Decomposition group of a prime ideal and root of polynomials

Question

Let $f(x)$ be a monic irreducible polynomial with integer coefficient. Let $K$ be the splitting field of $f$ and $\alpha$ one of its roots. Let $p$ a prime number such that $p$ does not divide $disc(f)$ and suppose that $f$ has a root mod $p$. Then there exists a prime $P$ of $K$ over $p$ such that the decomposition group $G(P)\leq G(K|Q)$ is contained in $G(K|Q(\alpha))$. Why this is true?

Answer 1

$F$ is a separable extension of $Q$. Take $p$ relatively prime with the conductor of $Z[\alpha]$, that is the ideal $\{y \in O_F \ | \ y O_F\subseteq Z[\alpha]\}$. Notice that this ideal measure how far $Z[\alpha]$ is from $O_F$ (that is not monogenic in general). Then by Neukirch, Jürgen, Algebraic Number Theory, pag. 47, we have that, since $f$ has a root $\bmod p$ and then a linear factor, there is a prime $\mathcal{P}$ over $p$ in $F$ such that ${\rm f}(\mathcal{P}|p)=1$. Thus, for any $\mathfrak{p}$ over $\mathcal{P}$ in $K$, we have $f(\mathfrak{p}|p)=f(\mathfrak{p}|\mathcal{P})$.

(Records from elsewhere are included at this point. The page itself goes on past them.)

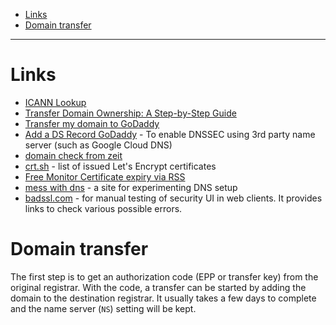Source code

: - [Links](#links)
- [Domain transfer](#domain-transfer)
____

# Links

- [ICANN Lookup](https://lookup.icann.org/lookup)
- [Transfer Domain Ownership: A Step-by-Step Guide](https://hover.blog/how-to-transfer-ownership-of-a-domain-name/)
- [Transfer my domain to GoDaddy](https://hk.godaddy.com/en/help/transfer-my-domain-to-godaddy-1592)
- [Add a DS Record
  GoDaddy](https://hk.godaddy.com/en/help/add-a-ds-record-23865) - To enable
  DNSSEC using 3rd party name server (such as Google Cloud DNS)
- [domain check from zeit](https://zeit.co/domains)
- [crt.sh](https://crt.sh/) - list of issued Let's Encrypt
  certificates
- [Free Monitor Certificate expiry via
  RSS](https://raphting.dev/posts/monitor-rss/)
- [mess with dns](https://messwithdns.net/) - a site for experimenting DNS setup
- [badssl.com](https://badssl.com/) - for manual testing of security UI in web
  clients. It provides links to check various possible errors.

# Domain transfer

The first step is to get an authorization code (EPP or transfer key) from the
original registrar. With the code, a transfer can be started by adding the
domain to the destination registrar. It usually takes a few days to complete and
the name server (`NS`) setting will be kept.
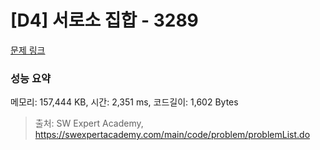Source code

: # [D4] 서로소 집합 - 3289 

[문제 링크](https://swexpertacademy.com/main/code/problem/problemDetail.do?contestProbId=AWBJKA6qr2oDFAWr) 

### 성능 요약

메모리: 157,444 KB, 시간: 2,351 ms, 코드길이: 1,602 Bytes



> 출처: SW Expert Academy, https://swexpertacademy.com/main/code/problem/problemList.do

If $p$ does not divide the discriminant of $K$, then $p$ doesn't ramify, so that $e(\mathfrak{p}|p)=1$. Then $e(\mathfrak{p}|\mathcal{P})=1$.

Now, since $K$ is Galois both over $F$ and $Q$, the order of the decomposition group $$\# D_{K|F}(\mathfrak{p})=e(\mathfrak{p}|\mathcal{P})f(\mathfrak{p}|\mathcal{P})=f(\mathfrak{p}|\mathcal{P})=f(\mathfrak{p}|p)=e(\mathfrak{p}|p)f(\mathfrak{p}|p) =\# D_{K|Q}(\mathfrak{p})$$ and then $$ D_{K|Q}(\mathfrak{p})=D_{K|F}(\mathfrak{p}) \leq G(K|F).$$

The only problem is now to prove that if $p$ does not divide $disc(f)$ then it is relatively prime with the conductor of $Z[\alpha]$ and does not divide the discriminant of $K$.

For this see Lang, Algebraic Number Theory, III.3.